##### RAW DATA

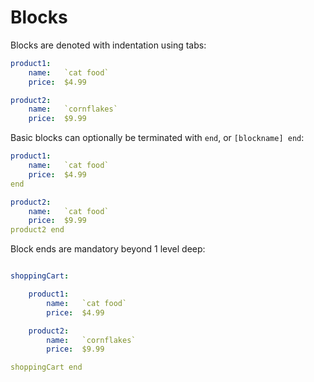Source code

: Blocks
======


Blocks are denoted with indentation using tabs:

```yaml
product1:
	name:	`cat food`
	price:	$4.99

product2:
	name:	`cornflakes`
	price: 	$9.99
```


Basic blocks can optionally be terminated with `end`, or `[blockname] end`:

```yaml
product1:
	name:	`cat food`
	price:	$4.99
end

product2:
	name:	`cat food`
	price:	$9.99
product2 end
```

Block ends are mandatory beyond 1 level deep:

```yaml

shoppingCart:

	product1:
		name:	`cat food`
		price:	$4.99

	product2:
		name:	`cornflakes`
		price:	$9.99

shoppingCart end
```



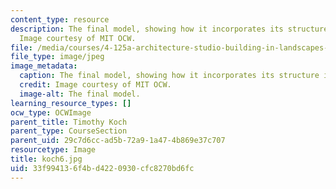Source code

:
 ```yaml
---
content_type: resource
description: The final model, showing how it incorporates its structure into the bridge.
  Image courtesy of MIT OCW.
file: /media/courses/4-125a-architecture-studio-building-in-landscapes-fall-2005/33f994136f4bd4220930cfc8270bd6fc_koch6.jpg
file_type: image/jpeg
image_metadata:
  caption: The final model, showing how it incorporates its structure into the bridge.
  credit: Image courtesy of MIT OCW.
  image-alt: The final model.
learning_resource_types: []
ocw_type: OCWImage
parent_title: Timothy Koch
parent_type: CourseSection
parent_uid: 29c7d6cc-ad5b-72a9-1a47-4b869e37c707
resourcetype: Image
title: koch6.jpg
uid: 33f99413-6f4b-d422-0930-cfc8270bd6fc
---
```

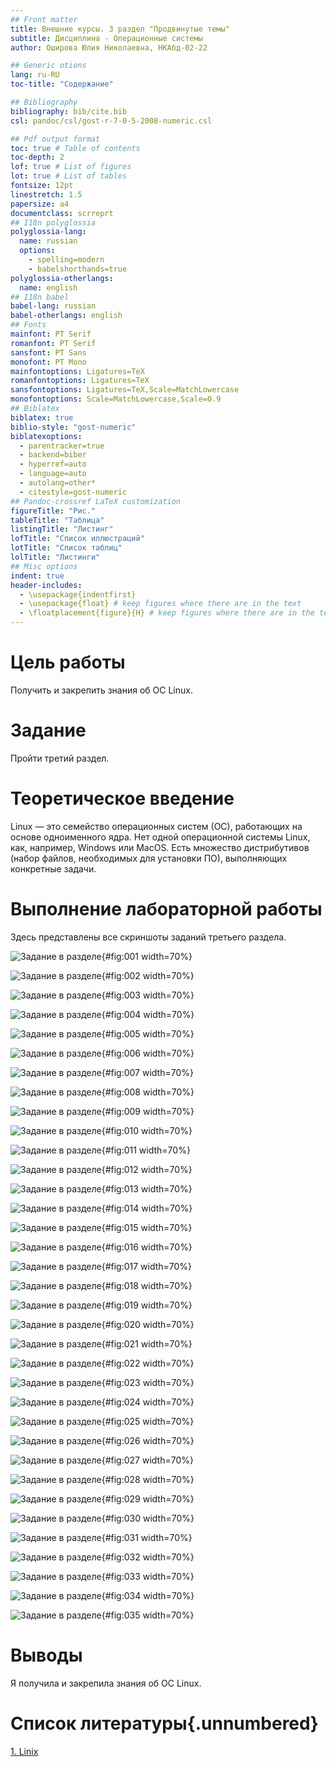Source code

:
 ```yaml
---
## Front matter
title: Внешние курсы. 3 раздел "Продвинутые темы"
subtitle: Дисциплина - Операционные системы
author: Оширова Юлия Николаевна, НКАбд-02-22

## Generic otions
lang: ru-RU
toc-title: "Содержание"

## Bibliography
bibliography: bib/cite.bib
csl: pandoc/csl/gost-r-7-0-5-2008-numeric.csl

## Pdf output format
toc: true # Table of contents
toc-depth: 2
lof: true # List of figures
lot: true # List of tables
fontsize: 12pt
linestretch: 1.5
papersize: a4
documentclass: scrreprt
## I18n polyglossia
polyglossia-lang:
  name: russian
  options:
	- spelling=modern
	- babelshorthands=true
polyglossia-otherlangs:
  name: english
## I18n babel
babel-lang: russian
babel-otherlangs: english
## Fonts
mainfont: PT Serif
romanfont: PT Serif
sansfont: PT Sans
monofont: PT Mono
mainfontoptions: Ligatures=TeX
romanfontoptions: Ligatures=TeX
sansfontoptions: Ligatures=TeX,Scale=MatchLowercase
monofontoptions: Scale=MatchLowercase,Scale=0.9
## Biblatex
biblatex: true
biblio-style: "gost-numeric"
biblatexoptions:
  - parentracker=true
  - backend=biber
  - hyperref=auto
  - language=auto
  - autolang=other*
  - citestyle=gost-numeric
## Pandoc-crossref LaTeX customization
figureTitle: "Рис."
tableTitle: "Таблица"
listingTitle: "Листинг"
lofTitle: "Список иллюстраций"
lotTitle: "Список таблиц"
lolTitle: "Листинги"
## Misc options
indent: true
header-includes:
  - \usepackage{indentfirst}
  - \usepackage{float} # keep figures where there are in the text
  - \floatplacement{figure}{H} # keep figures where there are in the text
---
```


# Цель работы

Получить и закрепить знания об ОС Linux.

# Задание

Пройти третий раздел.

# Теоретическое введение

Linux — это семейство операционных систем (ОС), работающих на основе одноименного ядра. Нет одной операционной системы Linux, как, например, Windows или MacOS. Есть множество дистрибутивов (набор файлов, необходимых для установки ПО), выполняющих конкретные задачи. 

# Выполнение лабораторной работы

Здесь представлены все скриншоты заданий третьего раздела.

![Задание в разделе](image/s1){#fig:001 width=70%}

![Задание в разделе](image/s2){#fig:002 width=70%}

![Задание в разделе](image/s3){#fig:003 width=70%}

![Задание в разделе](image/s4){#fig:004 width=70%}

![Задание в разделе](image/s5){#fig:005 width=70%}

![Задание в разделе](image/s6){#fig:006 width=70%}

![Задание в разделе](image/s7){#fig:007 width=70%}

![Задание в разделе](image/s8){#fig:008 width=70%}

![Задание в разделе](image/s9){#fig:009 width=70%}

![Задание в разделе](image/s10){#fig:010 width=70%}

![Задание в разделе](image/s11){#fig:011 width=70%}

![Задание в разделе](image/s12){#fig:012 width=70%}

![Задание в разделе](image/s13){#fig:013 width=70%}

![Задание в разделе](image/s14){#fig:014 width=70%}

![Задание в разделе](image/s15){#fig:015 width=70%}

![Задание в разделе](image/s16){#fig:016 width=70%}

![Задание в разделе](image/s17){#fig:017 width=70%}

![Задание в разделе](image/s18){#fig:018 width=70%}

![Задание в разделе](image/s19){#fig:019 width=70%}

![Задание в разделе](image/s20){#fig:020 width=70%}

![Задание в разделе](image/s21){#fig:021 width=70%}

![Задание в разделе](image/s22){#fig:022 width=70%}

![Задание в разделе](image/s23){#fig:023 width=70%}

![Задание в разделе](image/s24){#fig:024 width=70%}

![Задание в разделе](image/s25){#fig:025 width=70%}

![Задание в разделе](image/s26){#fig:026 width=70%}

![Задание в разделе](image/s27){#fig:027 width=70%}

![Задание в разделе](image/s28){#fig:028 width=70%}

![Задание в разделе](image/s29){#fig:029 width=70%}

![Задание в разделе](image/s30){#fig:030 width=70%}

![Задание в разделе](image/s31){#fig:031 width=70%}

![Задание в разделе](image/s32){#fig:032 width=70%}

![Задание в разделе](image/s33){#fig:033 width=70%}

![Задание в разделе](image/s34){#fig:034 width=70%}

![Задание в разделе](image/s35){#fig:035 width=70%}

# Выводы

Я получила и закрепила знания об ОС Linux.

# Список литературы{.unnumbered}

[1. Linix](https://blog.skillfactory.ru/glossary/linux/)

##########
##### RAW DATA

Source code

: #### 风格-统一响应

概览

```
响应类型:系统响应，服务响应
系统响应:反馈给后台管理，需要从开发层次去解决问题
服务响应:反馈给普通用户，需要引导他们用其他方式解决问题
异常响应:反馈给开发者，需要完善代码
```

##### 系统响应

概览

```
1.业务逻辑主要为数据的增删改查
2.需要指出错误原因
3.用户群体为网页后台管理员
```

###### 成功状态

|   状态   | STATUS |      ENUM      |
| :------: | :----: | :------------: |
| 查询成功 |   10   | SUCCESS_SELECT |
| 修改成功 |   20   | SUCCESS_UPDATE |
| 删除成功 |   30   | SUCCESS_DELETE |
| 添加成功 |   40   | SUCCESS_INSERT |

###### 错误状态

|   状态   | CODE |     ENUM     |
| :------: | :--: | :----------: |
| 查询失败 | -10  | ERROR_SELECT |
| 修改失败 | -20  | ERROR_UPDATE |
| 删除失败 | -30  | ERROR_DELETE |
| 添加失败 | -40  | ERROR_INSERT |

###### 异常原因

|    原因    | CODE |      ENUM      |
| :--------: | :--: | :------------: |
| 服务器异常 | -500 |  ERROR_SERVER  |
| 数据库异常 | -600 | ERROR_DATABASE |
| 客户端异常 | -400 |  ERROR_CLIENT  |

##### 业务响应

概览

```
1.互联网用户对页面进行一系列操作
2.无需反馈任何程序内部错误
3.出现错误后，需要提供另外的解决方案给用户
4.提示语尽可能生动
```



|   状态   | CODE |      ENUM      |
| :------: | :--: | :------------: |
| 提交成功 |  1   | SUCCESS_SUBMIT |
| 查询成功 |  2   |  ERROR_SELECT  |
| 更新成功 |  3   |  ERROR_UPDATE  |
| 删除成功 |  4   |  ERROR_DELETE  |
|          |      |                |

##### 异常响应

##########

*TASK*: Copy out every line of the data that includes "bridge".

*EXPECTED ANSWER*:
description: The final model, showing how it incorporates its structure into the bridge.
  caption: The final model, showing how it incorporates its structure into the bridge.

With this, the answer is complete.